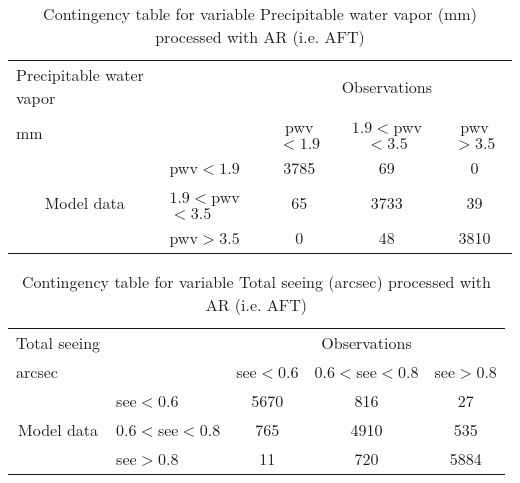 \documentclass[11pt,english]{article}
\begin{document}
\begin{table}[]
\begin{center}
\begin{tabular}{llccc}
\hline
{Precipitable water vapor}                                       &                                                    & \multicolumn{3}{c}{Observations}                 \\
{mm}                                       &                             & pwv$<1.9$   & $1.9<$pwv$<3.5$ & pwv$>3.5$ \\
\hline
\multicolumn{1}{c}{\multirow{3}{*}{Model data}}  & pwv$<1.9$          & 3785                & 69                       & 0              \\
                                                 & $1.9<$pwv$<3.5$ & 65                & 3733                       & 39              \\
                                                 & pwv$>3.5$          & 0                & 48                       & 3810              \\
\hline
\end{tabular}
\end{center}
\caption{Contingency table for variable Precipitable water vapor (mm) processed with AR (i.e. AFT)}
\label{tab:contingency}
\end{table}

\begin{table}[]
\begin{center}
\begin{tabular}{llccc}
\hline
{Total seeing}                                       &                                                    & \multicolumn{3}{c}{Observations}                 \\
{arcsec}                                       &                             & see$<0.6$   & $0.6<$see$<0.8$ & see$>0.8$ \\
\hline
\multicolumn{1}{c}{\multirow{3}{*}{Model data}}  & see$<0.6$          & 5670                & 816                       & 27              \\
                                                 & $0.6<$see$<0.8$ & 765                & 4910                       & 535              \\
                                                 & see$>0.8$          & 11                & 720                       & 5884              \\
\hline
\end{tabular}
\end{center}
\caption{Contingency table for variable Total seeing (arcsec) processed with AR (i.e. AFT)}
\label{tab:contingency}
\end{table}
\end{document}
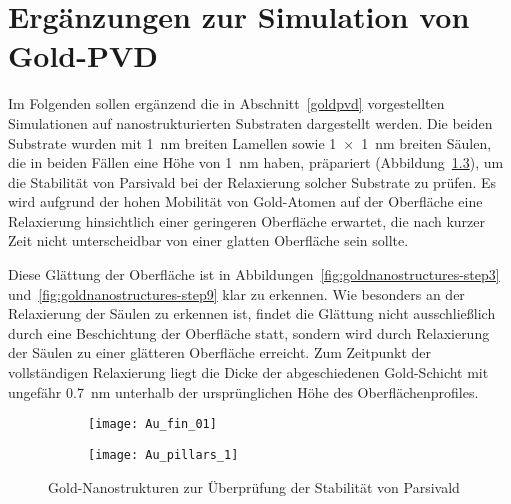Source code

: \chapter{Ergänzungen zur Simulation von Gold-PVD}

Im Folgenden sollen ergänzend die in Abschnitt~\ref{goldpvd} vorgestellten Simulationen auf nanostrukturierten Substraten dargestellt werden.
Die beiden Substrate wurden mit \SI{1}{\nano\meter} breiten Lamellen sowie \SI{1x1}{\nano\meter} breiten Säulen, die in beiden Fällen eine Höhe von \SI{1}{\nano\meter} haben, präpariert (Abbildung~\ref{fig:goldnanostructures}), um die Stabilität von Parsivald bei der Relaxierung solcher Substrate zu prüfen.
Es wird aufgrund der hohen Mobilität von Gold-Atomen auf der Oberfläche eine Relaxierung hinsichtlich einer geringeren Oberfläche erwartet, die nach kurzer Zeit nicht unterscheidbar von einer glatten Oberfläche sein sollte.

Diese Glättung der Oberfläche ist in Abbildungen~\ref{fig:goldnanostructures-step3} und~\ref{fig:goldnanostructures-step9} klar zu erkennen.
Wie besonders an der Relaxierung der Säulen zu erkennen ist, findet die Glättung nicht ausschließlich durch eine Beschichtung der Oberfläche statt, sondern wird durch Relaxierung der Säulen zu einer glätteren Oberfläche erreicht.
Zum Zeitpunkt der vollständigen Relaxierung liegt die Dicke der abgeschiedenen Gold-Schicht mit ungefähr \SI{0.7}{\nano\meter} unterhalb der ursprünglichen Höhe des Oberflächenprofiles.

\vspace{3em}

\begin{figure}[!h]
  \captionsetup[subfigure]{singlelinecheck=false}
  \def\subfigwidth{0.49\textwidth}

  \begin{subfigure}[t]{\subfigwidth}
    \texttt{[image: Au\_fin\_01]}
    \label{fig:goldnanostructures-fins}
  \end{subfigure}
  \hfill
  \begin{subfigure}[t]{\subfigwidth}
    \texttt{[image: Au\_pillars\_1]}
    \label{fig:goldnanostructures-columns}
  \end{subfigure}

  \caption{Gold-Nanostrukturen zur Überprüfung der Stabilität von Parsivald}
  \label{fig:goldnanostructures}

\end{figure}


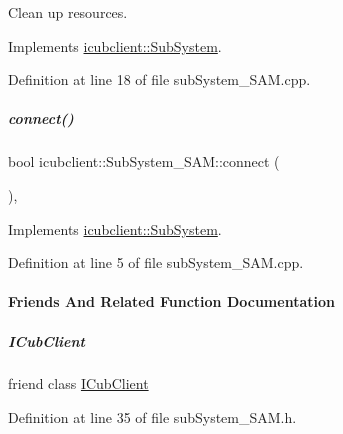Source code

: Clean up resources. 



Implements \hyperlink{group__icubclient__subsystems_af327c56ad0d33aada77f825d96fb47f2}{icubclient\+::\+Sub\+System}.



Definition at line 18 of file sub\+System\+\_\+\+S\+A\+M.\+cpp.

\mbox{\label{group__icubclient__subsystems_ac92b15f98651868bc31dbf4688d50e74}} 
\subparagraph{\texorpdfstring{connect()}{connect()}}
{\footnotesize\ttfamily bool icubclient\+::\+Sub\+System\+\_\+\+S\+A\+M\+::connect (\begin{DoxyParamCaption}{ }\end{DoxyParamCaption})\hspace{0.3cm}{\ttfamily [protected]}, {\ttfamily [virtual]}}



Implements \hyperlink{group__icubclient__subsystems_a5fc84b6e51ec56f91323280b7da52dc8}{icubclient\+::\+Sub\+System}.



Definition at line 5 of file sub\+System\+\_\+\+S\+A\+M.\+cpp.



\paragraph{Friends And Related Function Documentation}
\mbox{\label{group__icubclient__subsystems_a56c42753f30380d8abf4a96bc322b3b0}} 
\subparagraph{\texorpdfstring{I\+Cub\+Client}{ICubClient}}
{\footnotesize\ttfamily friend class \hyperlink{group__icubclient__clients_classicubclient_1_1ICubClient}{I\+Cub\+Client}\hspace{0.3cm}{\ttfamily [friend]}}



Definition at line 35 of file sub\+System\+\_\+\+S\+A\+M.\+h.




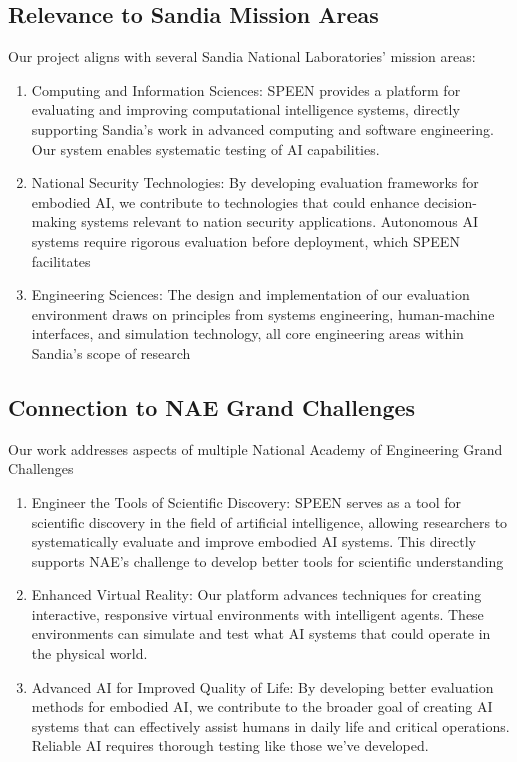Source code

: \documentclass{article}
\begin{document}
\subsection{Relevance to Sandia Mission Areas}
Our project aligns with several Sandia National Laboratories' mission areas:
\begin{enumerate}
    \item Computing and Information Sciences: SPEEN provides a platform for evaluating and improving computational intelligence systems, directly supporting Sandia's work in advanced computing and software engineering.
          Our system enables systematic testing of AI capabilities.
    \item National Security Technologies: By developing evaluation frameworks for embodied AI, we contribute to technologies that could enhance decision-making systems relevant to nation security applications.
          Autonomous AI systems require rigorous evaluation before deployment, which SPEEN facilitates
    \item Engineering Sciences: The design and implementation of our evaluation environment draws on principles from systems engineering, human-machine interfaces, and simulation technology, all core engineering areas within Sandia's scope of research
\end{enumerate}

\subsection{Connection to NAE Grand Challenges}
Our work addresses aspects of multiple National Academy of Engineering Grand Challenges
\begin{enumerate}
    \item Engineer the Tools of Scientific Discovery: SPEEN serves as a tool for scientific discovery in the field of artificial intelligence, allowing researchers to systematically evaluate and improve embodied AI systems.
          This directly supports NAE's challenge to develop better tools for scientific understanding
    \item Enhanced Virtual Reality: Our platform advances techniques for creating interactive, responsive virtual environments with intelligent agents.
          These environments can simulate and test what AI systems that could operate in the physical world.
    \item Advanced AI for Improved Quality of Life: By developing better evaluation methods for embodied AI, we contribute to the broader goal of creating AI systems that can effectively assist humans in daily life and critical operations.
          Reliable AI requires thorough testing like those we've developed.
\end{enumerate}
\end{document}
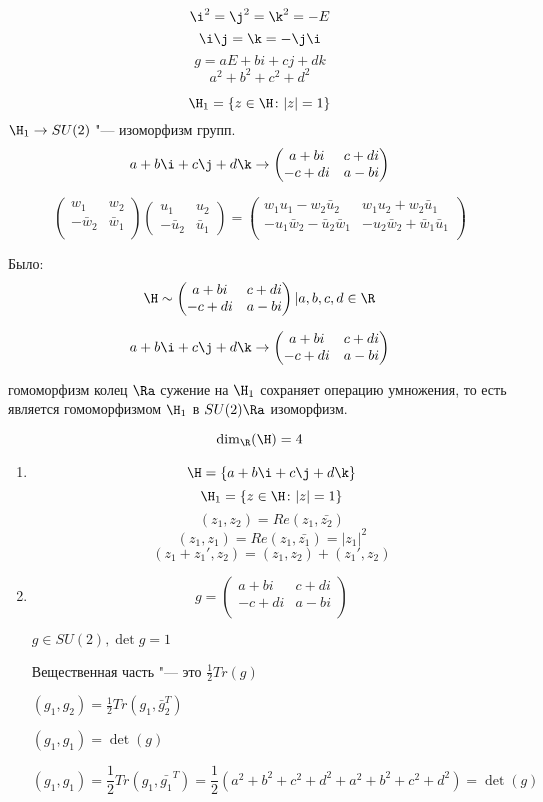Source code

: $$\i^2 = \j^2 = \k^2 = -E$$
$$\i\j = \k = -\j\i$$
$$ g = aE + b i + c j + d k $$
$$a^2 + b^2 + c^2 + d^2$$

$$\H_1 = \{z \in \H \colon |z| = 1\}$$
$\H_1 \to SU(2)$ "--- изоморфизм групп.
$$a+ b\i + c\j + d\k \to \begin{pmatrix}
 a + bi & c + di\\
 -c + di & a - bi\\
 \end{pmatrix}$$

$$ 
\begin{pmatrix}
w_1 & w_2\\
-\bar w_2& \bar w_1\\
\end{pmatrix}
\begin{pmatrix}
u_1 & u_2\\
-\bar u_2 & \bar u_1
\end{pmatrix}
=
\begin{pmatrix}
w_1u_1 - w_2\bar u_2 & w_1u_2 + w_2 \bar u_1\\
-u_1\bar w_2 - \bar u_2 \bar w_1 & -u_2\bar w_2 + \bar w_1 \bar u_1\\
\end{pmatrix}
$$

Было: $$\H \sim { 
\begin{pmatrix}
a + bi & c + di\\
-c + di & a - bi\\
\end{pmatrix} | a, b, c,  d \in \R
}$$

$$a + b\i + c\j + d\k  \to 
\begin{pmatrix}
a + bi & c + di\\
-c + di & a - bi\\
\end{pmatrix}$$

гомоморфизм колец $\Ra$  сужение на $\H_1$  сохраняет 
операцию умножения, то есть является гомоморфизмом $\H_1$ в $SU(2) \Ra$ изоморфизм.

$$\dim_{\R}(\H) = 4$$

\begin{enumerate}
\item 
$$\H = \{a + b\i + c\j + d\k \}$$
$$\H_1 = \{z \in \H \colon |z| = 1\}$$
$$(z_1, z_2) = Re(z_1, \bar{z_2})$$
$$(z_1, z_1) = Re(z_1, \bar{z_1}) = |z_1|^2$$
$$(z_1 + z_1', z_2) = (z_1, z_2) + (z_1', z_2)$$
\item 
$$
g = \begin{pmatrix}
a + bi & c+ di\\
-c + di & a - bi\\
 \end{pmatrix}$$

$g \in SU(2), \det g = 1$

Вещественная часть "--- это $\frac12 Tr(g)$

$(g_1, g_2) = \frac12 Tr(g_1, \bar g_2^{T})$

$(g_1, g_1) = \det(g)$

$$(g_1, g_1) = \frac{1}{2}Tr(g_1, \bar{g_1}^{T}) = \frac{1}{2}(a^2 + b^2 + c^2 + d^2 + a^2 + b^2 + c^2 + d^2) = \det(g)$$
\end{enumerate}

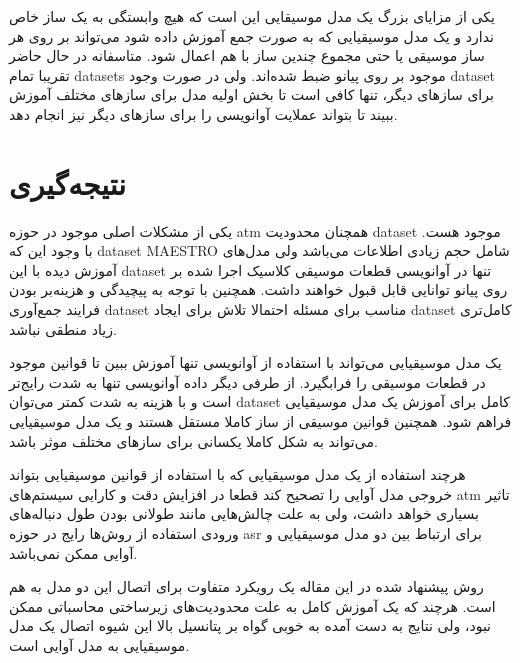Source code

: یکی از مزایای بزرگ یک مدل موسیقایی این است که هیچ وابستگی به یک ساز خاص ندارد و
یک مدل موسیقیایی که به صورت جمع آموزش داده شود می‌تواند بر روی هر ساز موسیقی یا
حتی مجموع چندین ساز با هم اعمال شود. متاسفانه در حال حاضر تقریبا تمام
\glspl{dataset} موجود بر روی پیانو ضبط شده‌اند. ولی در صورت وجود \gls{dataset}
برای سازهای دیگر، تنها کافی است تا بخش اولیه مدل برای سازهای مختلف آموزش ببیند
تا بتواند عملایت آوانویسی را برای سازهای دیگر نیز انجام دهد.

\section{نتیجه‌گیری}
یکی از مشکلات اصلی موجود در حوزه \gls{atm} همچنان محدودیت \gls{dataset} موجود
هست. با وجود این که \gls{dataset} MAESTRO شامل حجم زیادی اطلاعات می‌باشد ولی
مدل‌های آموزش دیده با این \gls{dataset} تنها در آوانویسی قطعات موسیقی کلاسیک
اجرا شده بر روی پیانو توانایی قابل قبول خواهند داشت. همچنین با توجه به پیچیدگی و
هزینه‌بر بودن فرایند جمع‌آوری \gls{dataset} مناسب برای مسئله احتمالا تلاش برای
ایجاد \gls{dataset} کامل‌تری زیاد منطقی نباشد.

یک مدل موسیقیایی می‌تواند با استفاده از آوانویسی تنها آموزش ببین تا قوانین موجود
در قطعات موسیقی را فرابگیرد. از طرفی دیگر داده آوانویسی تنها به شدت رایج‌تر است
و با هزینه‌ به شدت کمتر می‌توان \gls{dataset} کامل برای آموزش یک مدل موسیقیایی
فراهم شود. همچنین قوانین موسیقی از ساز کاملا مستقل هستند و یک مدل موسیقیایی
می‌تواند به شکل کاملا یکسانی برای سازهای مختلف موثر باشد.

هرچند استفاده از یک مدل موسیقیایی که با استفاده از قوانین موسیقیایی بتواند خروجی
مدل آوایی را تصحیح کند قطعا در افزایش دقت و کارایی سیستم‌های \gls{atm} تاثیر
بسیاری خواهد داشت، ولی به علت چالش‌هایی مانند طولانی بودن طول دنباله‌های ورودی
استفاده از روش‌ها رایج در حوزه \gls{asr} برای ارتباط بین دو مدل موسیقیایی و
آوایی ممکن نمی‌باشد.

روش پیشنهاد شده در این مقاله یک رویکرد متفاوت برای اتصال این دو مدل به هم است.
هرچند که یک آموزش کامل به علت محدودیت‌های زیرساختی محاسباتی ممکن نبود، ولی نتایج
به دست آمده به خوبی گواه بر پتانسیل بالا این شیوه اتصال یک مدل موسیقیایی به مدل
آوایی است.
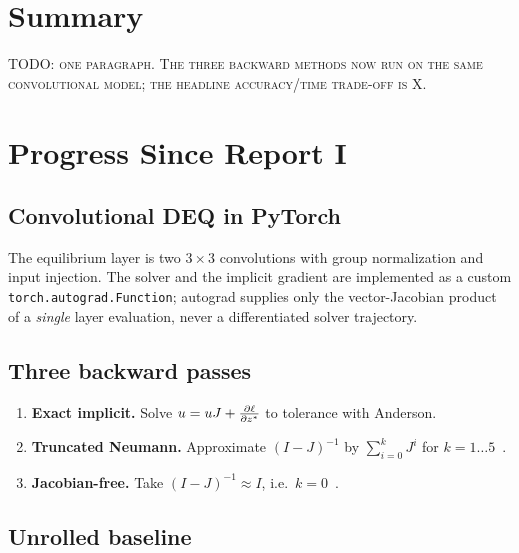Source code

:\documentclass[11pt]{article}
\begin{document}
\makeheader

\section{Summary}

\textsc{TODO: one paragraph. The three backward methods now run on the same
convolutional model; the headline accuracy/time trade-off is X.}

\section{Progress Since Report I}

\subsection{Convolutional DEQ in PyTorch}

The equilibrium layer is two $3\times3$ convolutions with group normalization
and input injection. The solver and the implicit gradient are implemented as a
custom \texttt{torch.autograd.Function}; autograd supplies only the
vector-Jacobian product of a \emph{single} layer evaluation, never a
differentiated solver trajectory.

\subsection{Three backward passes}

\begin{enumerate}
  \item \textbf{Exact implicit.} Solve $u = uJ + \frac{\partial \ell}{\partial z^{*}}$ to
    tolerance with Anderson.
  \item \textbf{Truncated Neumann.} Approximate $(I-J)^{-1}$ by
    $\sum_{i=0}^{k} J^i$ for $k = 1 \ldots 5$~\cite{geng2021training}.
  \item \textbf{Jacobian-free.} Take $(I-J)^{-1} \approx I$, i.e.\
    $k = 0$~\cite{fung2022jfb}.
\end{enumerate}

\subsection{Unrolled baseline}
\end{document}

++++++

Every line of the listing that holds "backward" should be found and copied.

\textsc{TODO: one paragraph. The three backward methods now run on the same
\subsection{Three backward passes}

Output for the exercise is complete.